STW CEO Michael Connaghan

STW has reported a 22.5% drop in net profit after tax (NPAT) of $15.1 million from 19.5% in the prior corresponding period as a result of “significant client losses” last year, in its half year results.

The group's underlying earnings before interest, tax, deprecation and amortisation (EBITDA) reached $30.9m down 15.2% from $36.5 million in its 2014 half year results.

While revenue hit $194.4m, a boost of 3.3% from $188.3 million in the prior year, STW CEO Michael Connaghan said the growth was driven by acquisitions with organic revenue dropping by 4.2%

“We knew that the first half of 2015 was not going to be easy as we lost some big client mandates in 2014,” Connaghan said.

“But while we made significant progress in winning new business and our win/loss record has improved, it has not bridged the gap to make up for significant client losses last year.”

The company lost clients including Myer, Diageo and Vodafone last year. Connaghan told an investor presentation this morning that the reasons why companies lose business vary dramatically but it has an eye to build up new clients to get its individual companies back to organic growth.

“You lose business for lots of different reasons and what it does do for those businesses that have lost those contracts is it gives them a steely determination of replace that work,” he said.

“We have people that are very specialist and understand the beer business or the telco business as well as anybody in the industry and certainly as well as many of the clients.

“So it's a matter for those businesses to get themselves off the ground, dust themselves off and replace that business.”

STW has been undergoing a strategic review as it looks to improve business performance following a turbulent period for the company. The strategic review has included a focus on what it calls “Fewer, bigger, better businesses” which has include the creation of Ikon Group through a merger of Moon and Ikon and the recent creation of Ogilvy Brisbane after JuniorCru was absorbed into Ogilvy.
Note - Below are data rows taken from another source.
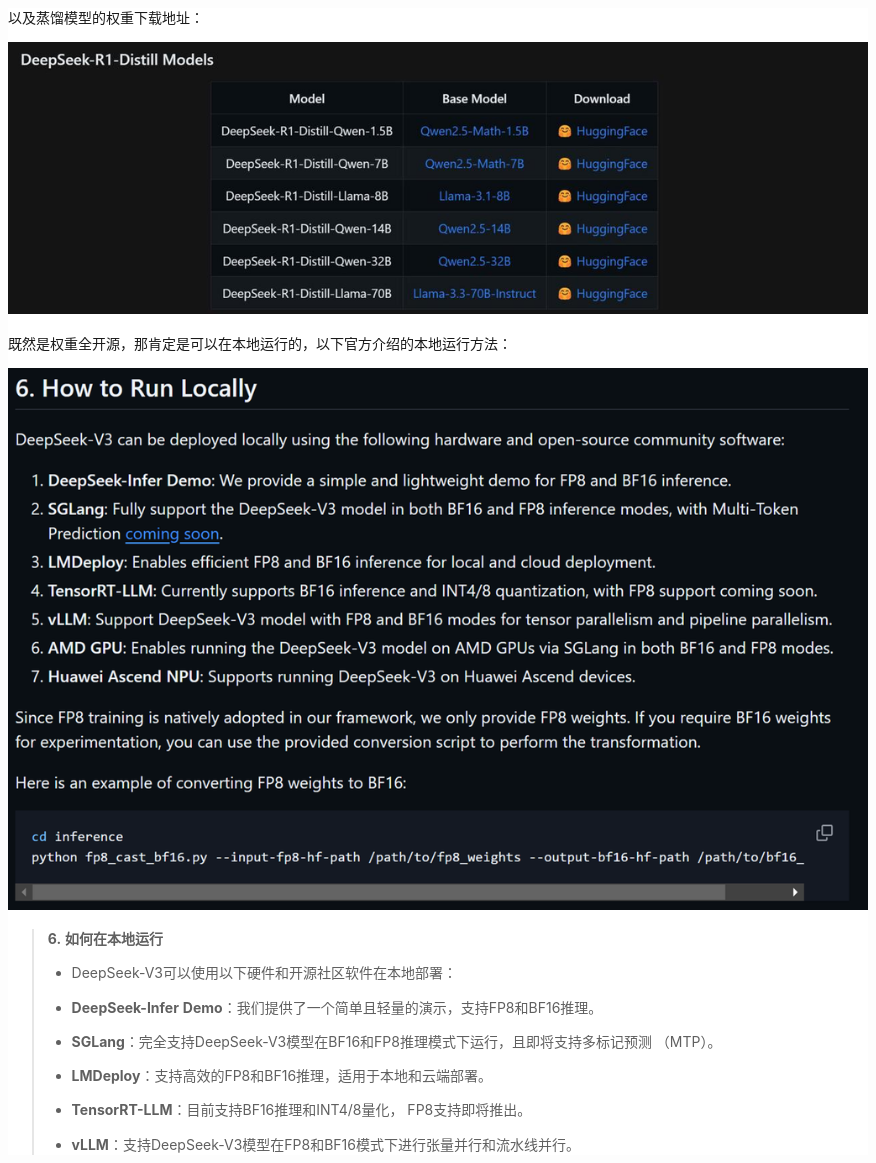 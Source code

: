 以及蒸馏模型的权重下载地址：

![](images/image16.jpeg)



既然是权重全开源，那肯定是可以在本地运行的，以下官方介绍的本地运行方法：

![](images/image18.png)

> **6.** **如何在本地运行**
>
> * DeepSeek-V3可以使用以下硬件和开源社区软件在本地部署：
>
> * **DeepSeek-Infer** **Demo**：我们提供了一个简单且轻量的演示，支持FP8和BF16推理。
>
> * **SGLang**：完全支持DeepSeek-V3模型在BF16和FP8推理模式下运行，且即将支持多标记预测 （MTP）。
>
> * **LMDeploy**：支持高效的FP8和BF16推理，适用于本地和云端部署。
>
> * **TensorRT-LLM**：目前支持BF16推理和INT4/8量化， FP8支持即将推出。
>
> * **vLLM**：支持DeepSeek-V3模型在FP8和BF16模式下进行张量并行和流水线并行。
> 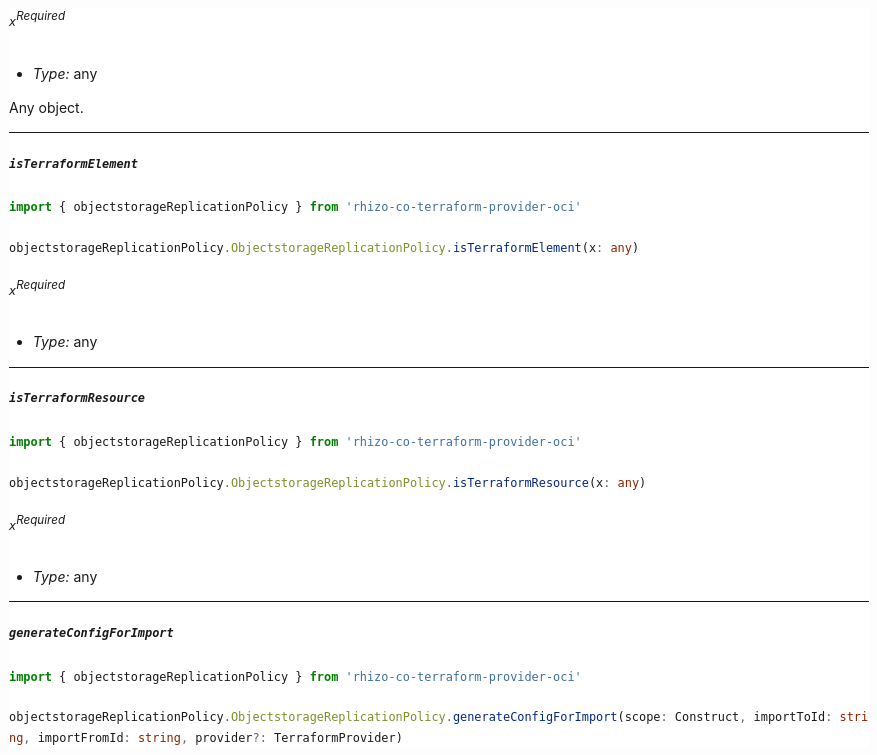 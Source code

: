 ###### `x`<sup>Required</sup> <a name="x" id="rhizo-co-terraform-provider-oci.objectstorageReplicationPolicy.ObjectstorageReplicationPolicy.isConstruct.parameter.x"></a>

- *Type:* any

Any object.

---

##### `isTerraformElement` <a name="isTerraformElement" id="rhizo-co-terraform-provider-oci.objectstorageReplicationPolicy.ObjectstorageReplicationPolicy.isTerraformElement"></a>

```typescript
import { objectstorageReplicationPolicy } from 'rhizo-co-terraform-provider-oci'

objectstorageReplicationPolicy.ObjectstorageReplicationPolicy.isTerraformElement(x: any)
```

###### `x`<sup>Required</sup> <a name="x" id="rhizo-co-terraform-provider-oci.objectstorageReplicationPolicy.ObjectstorageReplicationPolicy.isTerraformElement.parameter.x"></a>

- *Type:* any

---

##### `isTerraformResource` <a name="isTerraformResource" id="rhizo-co-terraform-provider-oci.objectstorageReplicationPolicy.ObjectstorageReplicationPolicy.isTerraformResource"></a>

```typescript
import { objectstorageReplicationPolicy } from 'rhizo-co-terraform-provider-oci'

objectstorageReplicationPolicy.ObjectstorageReplicationPolicy.isTerraformResource(x: any)
```

###### `x`<sup>Required</sup> <a name="x" id="rhizo-co-terraform-provider-oci.objectstorageReplicationPolicy.ObjectstorageReplicationPolicy.isTerraformResource.parameter.x"></a>

- *Type:* any

---

##### `generateConfigForImport` <a name="generateConfigForImport" id="rhizo-co-terraform-provider-oci.objectstorageReplicationPolicy.ObjectstorageReplicationPolicy.generateConfigForImport"></a>

```typescript
import { objectstorageReplicationPolicy } from 'rhizo-co-terraform-provider-oci'

objectstorageReplicationPolicy.ObjectstorageReplicationPolicy.generateConfigForImport(scope: Construct, importToId: string, importFromId: string, provider?: TerraformProvider)
```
In addition, its strategic review included the creation of its 14 person executive council (EXCO) with oversight of its companies and stronger affiance management of operating companies.

As a result of the strategic review, Connaghan said STW “remain entirely confident in our new strategy.” The group noted that with much of the review completed, the one-off costs related to it have largely been incurred in the first half of the year, with the benefits expected to accrue in the second half of the year.

For its full year outlook the group expects its full year underlying NPAT to be circa $40 million.

“The first half of the year has been disappointing, however, the tough decisions we have made and costs incurred will begin to deliver benefits in the second half of the year,” Connaghan said.

“The expected 2015 full year profit will still be behind our 2014 result but certainly the trajectory is headed in the right direction. By 2016 we should see the full benefit of the cost out program associated with the strategic review.”

"We remain entirely confident in our strategy. We now need to focus on the speed and intensity of our “execution,” Connaghan said.

“It is tough, but our strategy, the business, the clients and the talent in the Group will see us through and return STW to growth.”